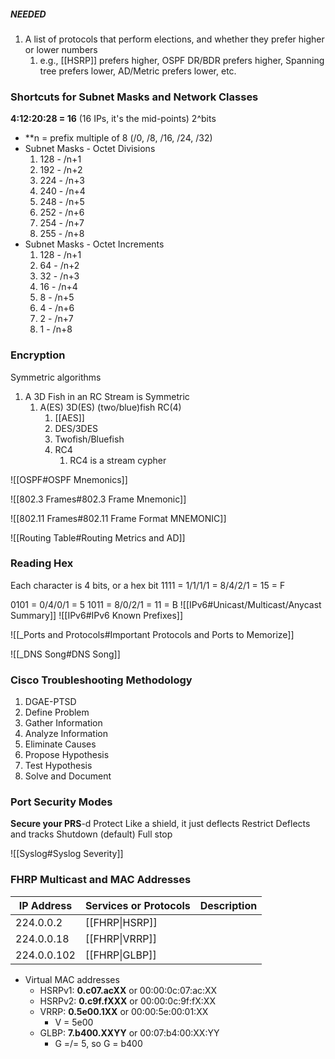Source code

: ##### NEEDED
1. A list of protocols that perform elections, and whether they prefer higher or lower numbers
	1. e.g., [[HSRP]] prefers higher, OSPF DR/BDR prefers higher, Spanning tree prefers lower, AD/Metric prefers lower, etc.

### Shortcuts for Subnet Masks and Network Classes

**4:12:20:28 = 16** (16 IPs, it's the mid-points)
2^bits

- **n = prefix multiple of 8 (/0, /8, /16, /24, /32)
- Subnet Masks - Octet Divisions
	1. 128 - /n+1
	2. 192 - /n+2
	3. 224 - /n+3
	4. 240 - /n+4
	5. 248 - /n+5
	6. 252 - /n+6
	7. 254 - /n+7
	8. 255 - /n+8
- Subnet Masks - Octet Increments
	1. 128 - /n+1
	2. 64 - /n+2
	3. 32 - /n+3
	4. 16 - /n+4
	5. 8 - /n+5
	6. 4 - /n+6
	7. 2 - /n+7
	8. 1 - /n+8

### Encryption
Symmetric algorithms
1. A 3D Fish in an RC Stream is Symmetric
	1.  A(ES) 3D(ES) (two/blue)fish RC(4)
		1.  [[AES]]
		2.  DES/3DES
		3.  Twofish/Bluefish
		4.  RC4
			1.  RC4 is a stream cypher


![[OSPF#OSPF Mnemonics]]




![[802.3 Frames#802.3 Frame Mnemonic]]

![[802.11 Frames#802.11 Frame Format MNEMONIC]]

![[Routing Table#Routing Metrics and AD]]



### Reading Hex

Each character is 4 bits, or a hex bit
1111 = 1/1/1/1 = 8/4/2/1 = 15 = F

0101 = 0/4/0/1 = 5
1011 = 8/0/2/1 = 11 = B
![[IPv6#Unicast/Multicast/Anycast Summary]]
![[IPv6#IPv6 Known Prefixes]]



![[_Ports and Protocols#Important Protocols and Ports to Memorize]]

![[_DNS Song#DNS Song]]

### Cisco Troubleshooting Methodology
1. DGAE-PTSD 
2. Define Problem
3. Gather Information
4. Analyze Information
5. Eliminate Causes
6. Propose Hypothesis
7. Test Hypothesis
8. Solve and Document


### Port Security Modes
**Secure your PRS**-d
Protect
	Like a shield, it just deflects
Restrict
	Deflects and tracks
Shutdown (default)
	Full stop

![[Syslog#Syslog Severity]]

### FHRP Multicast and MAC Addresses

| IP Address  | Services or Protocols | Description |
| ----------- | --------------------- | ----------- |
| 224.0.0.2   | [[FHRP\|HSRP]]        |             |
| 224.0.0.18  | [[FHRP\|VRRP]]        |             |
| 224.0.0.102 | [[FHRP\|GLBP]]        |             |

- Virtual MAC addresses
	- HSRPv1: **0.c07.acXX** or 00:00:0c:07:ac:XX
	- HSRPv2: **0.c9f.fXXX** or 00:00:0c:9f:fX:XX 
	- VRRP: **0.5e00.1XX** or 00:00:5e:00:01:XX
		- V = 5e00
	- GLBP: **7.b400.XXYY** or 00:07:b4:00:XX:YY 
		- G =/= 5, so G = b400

_ _ _ _ _ _ _

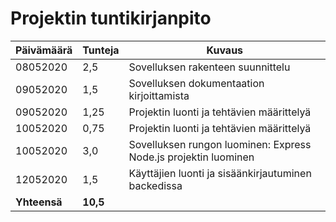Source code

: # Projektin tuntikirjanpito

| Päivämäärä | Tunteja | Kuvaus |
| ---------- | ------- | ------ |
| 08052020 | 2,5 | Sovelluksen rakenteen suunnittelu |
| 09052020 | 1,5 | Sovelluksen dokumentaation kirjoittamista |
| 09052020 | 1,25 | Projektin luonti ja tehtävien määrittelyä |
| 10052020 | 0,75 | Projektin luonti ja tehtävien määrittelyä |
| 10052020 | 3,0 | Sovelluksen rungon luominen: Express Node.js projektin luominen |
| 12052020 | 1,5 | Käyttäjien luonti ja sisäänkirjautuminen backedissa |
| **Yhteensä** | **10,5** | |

_ _ _ _ _ _ _

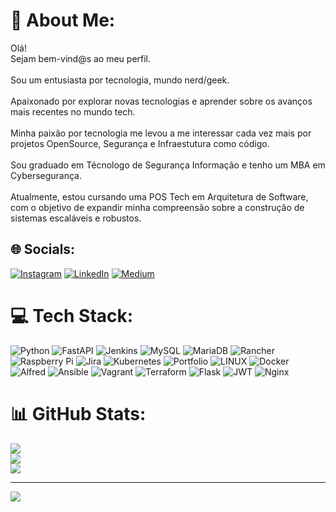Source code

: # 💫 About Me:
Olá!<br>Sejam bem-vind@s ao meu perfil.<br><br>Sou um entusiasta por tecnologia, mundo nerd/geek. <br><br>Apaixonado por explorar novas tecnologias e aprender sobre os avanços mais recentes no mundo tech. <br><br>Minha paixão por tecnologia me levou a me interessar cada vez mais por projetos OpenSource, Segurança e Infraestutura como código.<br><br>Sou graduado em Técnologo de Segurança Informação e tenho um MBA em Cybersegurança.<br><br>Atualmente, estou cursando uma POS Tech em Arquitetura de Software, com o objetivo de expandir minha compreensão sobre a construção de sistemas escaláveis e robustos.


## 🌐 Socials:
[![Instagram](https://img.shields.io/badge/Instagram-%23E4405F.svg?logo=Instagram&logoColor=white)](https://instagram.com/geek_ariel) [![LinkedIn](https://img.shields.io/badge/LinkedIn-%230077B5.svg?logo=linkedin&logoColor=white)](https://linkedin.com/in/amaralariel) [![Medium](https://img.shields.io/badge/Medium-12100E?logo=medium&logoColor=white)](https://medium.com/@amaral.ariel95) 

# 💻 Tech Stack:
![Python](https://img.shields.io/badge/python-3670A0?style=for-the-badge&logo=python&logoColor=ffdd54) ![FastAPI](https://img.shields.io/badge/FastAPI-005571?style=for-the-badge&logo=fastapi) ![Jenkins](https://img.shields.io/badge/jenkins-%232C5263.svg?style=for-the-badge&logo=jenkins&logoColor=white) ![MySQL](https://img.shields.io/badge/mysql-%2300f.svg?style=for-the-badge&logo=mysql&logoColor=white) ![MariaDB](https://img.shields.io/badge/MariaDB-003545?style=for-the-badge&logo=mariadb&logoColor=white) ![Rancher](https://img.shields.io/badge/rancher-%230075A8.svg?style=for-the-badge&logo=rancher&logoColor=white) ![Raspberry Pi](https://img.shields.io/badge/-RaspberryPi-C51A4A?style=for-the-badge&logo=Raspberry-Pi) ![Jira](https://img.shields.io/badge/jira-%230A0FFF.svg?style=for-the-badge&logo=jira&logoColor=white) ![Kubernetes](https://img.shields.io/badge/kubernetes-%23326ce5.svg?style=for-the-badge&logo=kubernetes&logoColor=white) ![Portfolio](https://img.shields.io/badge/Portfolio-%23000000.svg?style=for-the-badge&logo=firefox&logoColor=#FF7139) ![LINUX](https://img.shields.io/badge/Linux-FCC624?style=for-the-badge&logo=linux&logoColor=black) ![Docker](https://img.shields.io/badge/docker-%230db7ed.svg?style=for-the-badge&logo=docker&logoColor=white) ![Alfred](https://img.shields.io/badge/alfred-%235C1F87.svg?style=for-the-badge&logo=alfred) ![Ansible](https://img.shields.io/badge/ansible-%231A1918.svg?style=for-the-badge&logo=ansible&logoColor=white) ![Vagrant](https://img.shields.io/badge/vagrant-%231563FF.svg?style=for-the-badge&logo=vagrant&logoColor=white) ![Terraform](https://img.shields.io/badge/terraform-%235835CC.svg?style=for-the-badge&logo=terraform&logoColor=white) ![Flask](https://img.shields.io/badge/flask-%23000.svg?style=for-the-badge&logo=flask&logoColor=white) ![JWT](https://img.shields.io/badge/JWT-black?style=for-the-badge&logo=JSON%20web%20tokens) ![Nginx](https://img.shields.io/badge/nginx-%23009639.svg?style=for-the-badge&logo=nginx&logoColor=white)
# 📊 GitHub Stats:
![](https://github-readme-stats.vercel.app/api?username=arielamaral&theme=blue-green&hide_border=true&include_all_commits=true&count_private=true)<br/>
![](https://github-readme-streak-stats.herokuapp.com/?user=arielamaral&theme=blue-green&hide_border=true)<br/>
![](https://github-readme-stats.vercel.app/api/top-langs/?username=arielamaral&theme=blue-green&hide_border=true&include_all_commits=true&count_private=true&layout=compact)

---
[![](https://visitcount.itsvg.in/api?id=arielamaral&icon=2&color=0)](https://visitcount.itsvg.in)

_ _ _ _ _ _ _

**What you should do**: The response must hold only the lines above from the line with "dokumentaation kirjoittamista |" through the line with "sisäänkirjautuminen backedissa |", each copied exactly, both ends kept.

**Your response**:
| 09052020 | 1,5 | Sovelluksen dokumentaation kirjoittamista |
| 09052020 | 1,25 | Projektin luonti ja tehtävien määrittelyä |
| 10052020 | 0,75 | Projektin luonti ja tehtävien määrittelyä |
| 10052020 | 3,0 | Sovelluksen rungon luominen: Express Node.js projektin luominen |
| 12052020 | 1,5 | Käyttäjien luonti ja sisäänkirjautuminen backedissa |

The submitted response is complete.